Zweiter grosser Protesttag gegen Rentenreform in Frankreich
Am zweiten grossen Protesttag gegen die geplante Rentenreform haben Streiks weite Teile des öffentlichen Lebens in Frankreich lahm gelegt.

Das Wichtigste in Kürze
- Gewerkschaften hoffen auf noch stärkere Mobilisierung.
Dabei blieb die Zahl der Streikenden am Dienstag in mehreren Branchen leicht unterhalb der Zahl am ersten Protesttag Mitte Januar. Bei der französischen Bahn SNCF legten etwa 37 Prozent der Beschäftigten die Arbeit nieder, zuvor waren es 46 Prozent gewesen.
Auch an den Schulen traten weniger Lehrkräfte in den Streik als zuvor. Trotz der geringeren Streikbeteiligung fielen zahlreiche Bahnen, Busse und Flüge aus. In vielen Schulen gab es keinen Unterricht. Studierende der Pariser Hochschule Sciences Po besetzten in der Nacht zu Dienstag das Schulgebäude. Die Beschäftigten des Energiekonzerns EDF verringerten aus Protest die Stromproduktion, was jedoch zunächst nicht zu Stromausfällen führte.

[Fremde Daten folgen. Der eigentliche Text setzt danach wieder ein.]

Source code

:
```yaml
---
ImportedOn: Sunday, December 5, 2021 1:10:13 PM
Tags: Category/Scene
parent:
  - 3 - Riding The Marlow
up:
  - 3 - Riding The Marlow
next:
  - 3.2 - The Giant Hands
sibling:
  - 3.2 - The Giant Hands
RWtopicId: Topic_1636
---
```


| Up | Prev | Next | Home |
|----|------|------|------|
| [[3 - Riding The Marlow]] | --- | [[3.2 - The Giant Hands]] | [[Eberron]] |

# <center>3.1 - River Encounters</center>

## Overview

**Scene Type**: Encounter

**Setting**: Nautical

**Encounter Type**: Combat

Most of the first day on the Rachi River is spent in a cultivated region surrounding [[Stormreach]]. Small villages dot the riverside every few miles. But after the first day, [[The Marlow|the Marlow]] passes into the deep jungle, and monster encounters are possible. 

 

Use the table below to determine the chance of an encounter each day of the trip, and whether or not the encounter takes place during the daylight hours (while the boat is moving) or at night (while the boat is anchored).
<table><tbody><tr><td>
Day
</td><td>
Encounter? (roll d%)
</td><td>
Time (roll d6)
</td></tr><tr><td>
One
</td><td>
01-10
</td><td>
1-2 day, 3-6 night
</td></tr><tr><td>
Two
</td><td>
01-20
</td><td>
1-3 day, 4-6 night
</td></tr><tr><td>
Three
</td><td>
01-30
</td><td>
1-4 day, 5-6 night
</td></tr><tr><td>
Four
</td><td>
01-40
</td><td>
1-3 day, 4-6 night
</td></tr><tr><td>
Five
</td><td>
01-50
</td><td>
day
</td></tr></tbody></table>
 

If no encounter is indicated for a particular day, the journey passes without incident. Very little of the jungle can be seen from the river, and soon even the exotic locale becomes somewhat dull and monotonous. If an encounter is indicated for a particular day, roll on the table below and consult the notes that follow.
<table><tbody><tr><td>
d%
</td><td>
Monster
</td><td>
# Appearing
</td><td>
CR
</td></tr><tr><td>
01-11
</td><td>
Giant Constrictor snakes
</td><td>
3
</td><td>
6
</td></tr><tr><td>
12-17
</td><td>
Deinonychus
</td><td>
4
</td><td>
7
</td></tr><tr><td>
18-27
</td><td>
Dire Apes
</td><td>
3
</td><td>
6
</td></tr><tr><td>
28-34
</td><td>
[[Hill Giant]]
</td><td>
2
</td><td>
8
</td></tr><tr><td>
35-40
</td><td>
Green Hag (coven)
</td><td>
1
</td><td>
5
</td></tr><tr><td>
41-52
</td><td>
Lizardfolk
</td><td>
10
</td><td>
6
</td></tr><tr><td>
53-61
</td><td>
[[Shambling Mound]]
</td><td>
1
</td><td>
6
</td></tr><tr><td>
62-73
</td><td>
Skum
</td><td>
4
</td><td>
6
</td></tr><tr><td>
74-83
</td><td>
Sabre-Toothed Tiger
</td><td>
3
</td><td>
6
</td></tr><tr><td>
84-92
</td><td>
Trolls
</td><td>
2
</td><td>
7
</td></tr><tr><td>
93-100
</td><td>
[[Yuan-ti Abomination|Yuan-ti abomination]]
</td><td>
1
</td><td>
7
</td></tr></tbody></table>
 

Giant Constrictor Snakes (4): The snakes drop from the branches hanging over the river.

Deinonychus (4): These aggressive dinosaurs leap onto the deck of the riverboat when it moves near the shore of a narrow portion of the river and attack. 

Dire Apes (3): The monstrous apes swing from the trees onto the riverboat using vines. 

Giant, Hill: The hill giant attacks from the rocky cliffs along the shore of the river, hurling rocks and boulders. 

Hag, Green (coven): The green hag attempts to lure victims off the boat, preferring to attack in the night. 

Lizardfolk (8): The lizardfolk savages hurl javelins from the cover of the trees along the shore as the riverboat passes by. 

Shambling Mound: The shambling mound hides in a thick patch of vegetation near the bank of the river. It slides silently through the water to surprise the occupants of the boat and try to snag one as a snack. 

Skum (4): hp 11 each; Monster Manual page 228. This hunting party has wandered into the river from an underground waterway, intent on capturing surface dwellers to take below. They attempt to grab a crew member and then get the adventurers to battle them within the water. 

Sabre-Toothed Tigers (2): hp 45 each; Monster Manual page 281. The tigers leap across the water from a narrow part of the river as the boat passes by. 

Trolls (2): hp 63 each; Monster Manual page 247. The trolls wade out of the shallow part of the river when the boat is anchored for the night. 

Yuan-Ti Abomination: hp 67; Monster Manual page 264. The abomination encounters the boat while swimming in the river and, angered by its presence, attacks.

In den Raffinerien und Treibstoffdepots von TotalEnergies legte ein Grossteil der Beschäftigten die Arbeit nieder. Bereits am Vormittag kam es an mehreren Orten zu Demonstrationen. Insgesamt waren in mehr als 200 Orten Protestmärsche angemeldet.
Etwa 11.000 Sicherheitskräfte sollen Ausschreitungen verhindern, 4000 allein in Paris. Dort sammelte sich am frühen Nachmittag eine Menschenmenge am Place d'Italie. Das sozialistisch geführte Pariser Rathaus blieb aus «Solidarität mit der sozialen Bewegung» geschlossen.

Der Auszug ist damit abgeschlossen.